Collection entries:
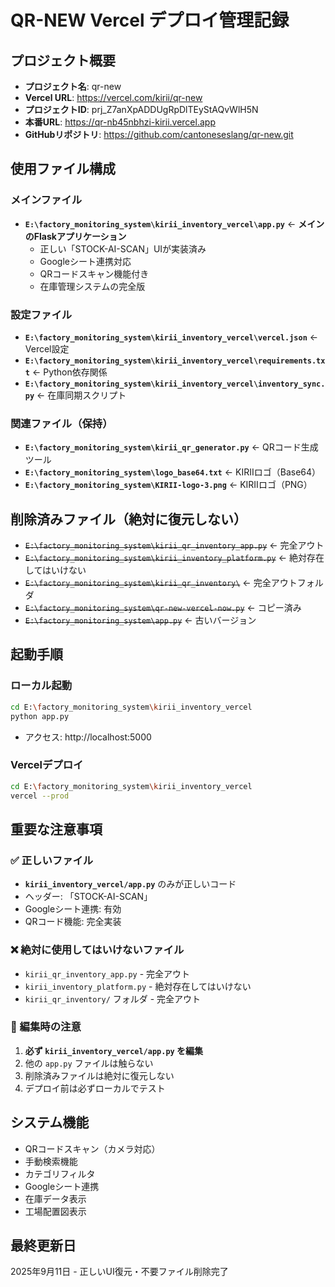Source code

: # QR-NEW Vercel デプロイ管理記録

## プロジェクト概要
- **プロジェクト名**: qr-new
- **Vercel URL**: https://vercel.com/kirii/qr-new
- **プロジェクトID**: prj_Z7anXpADDUgRpDlTEyStAQvWlH5N
- **本番URL**: https://qr-nb45nbhzi-kirii.vercel.app
- **GitHubリポジトリ**: https://github.com/cantoneseslang/qr-new.git

## 使用ファイル構成

### メインファイル
- **`E:\factory_monitoring_system\kirii_inventory_vercel\app.py`** ← **メインのFlaskアプリケーション**
  - 正しい「STOCK-AI-SCAN」UIが実装済み
  - Googleシート連携対応
  - QRコードスキャン機能付き
  - 在庫管理システムの完全版

### 設定ファイル
- **`E:\factory_monitoring_system\kirii_inventory_vercel\vercel.json`** ← Vercel設定
- **`E:\factory_monitoring_system\kirii_inventory_vercel\requirements.txt`** ← Python依存関係
- **`E:\factory_monitoring_system\kirii_inventory_vercel\inventory_sync.py`** ← 在庫同期スクリプト

### 関連ファイル（保持）
- **`E:\factory_monitoring_system\kirii_qr_generator.py`** ← QRコード生成ツール
- **`E:\factory_monitoring_system\logo_base64.txt`** ← KIRIIロゴ（Base64）
- **`E:\factory_monitoring_system\KIRII-logo-3.png`** ← KIRIIロゴ（PNG）

## 削除済みファイル（絶対に復元しない）
- ~~`E:\factory_monitoring_system\kirii_qr_inventory_app.py`~~ ← 完全アウト
- ~~`E:\factory_monitoring_system\kirii_inventory_platform.py`~~ ← 絶対存在してはいけない
- ~~`E:\factory_monitoring_system\kirii_qr_inventory\`~~ ← 完全アウトフォルダ
- ~~`E:\factory_monitoring_system\qr-new-vercel-now.py`~~ ← コピー済み
- ~~`E:\factory_monitoring_system\app.py`~~ ← 古いバージョン

## 起動手順

### ローカル起動
```bash
cd E:\factory_monitoring_system\kirii_inventory_vercel
python app.py
```
- アクセス: http://localhost:5000

### Vercelデプロイ
```bash
cd E:\factory_monitoring_system\kirii_inventory_vercel
vercel --prod
```

## 重要な注意事項

### ✅ 正しいファイル
- **`kirii_inventory_vercel/app.py`** のみが正しいコード
- ヘッダー: 「STOCK-AI-SCAN」
- Googleシート連携: 有効
- QRコード機能: 完全実装

### ❌ 絶対に使用してはいけないファイル
- `kirii_qr_inventory_app.py` - 完全アウト
- `kirii_inventory_platform.py` - 絶対存在してはいけない
- `kirii_qr_inventory/` フォルダ - 完全アウト

### 🔧 編集時の注意
1. **必ず `kirii_inventory_vercel/app.py` を編集**
2. 他の `app.py` ファイルは触らない
3. 削除済みファイルは絶対に復元しない
4. デプロイ前は必ずローカルでテスト

## システム機能
- QRコードスキャン（カメラ対応）
- 手動検索機能
- カテゴリフィルタ
- Googleシート連携
- 在庫データ表示
- 工場配置図表示

## 最終更新日
2025年9月11日 - 正しいUI復元・不要ファイル削除完了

TASK
All lines above that include the word "SCAN" must be copied into the answer.

WORKED SOLUTION
  - 正しい「STOCK-AI-SCAN」UIが実装済み
- ヘッダー: 「STOCK-AI-SCAN」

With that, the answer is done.